Douleur neuropathique -; hypersensibilité anormale aux stimuli – ; est associée à une altération de la qualité de vie et est souvent mal gérée. Les estimations suggèrent que 3 à 17 % des adultes souffrent de douleurs neuropathiques, dont un quart des personnes atteintes de diabète et un tiers des personnes vivant avec le VIH.

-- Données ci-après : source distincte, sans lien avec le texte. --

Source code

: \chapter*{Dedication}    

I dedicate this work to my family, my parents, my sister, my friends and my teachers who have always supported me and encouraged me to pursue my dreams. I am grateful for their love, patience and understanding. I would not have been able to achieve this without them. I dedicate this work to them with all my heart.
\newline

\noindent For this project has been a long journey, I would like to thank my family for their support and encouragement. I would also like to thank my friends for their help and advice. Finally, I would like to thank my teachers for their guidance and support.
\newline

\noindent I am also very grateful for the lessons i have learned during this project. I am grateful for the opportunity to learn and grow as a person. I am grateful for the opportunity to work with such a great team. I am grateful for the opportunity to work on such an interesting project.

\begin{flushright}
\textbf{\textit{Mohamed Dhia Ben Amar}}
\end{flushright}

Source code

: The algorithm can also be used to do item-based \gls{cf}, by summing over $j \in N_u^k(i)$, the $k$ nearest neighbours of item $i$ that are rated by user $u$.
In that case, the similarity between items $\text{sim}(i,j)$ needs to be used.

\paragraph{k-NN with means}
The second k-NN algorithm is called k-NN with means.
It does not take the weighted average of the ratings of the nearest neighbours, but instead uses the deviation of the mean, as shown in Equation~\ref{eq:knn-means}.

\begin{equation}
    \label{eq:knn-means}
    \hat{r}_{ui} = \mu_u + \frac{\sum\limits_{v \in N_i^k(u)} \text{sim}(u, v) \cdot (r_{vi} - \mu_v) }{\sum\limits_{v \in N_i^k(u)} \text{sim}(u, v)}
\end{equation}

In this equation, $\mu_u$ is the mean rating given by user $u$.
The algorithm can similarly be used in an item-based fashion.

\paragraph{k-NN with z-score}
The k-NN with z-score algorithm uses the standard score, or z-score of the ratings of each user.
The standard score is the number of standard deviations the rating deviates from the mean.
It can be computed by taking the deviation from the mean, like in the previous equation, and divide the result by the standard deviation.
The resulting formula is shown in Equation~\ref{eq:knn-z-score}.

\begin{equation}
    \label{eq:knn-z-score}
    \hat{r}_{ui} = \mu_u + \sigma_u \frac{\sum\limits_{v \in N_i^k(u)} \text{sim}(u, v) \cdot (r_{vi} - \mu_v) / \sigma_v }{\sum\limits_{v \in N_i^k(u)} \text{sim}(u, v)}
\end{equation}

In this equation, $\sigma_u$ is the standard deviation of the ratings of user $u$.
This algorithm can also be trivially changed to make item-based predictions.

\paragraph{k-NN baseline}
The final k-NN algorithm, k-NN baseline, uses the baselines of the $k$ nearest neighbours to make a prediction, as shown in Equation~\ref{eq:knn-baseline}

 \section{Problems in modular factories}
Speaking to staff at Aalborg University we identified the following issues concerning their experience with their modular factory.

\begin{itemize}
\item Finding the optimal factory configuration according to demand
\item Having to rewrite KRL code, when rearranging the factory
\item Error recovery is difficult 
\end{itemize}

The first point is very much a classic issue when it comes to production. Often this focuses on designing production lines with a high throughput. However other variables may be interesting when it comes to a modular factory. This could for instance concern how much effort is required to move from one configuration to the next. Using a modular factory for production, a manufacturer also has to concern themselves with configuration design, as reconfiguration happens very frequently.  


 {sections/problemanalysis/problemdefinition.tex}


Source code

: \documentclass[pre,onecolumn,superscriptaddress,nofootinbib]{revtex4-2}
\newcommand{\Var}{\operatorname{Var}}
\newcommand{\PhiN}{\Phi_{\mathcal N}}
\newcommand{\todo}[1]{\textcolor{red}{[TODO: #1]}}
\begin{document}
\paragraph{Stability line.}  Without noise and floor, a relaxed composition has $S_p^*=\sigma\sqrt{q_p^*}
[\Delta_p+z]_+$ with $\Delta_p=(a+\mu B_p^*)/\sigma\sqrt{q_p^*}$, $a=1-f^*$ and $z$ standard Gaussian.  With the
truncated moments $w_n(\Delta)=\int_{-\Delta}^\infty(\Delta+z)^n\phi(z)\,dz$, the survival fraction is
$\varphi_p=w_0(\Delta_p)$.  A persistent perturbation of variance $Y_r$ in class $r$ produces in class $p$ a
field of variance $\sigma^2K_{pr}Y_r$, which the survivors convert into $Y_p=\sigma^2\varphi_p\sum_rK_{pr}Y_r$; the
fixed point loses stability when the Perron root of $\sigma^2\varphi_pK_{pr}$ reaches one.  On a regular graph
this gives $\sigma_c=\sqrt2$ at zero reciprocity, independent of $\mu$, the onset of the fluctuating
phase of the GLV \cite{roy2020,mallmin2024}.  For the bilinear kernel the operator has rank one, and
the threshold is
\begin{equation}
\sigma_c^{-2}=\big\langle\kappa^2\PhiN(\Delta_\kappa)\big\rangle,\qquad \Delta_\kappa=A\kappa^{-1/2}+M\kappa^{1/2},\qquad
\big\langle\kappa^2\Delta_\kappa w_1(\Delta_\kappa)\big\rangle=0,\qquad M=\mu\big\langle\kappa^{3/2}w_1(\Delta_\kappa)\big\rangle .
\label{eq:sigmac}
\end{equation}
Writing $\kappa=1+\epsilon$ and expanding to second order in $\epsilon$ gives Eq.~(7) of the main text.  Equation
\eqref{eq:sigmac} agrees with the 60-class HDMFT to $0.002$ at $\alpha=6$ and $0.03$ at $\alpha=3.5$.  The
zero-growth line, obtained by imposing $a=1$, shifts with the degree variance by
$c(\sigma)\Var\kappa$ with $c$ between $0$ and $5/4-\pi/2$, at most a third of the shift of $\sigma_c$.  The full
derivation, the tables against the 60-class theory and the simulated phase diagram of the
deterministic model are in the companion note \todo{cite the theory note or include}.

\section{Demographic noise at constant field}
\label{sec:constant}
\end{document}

Dans un article publié dans la revue Neurone, les chercheurs rapportent qu’un mécanisme impliquant l’enzyme Tiam1 dans les neurones excitateurs de la corne dorsale de la moelle épinière initie et entretient à la fois la douleur neuropathique. De plus, ils montrent que le ciblage de Tiam1 spinal avec des oligonucléotides anti-sens injectés dans le liquide céphalo-rachidien atténue efficacement l’hypersensibilité à la douleur neuropathique.
Ainsi, notre étude a découvert un mécanisme physiopathologique qui initie, fait la transition et entretient la douleur neuropathique, et nous avons identifié une cible thérapeutique prometteuse pour traiter la douleur neuropathique avec des conséquences durables. Comprendre les mécanismes physiopathologiques sous-jacents à la douleur neuropathique est essentiel pour développer de nouvelles stratégies thérapeutiques pour traiter efficacement la douleur chronique. »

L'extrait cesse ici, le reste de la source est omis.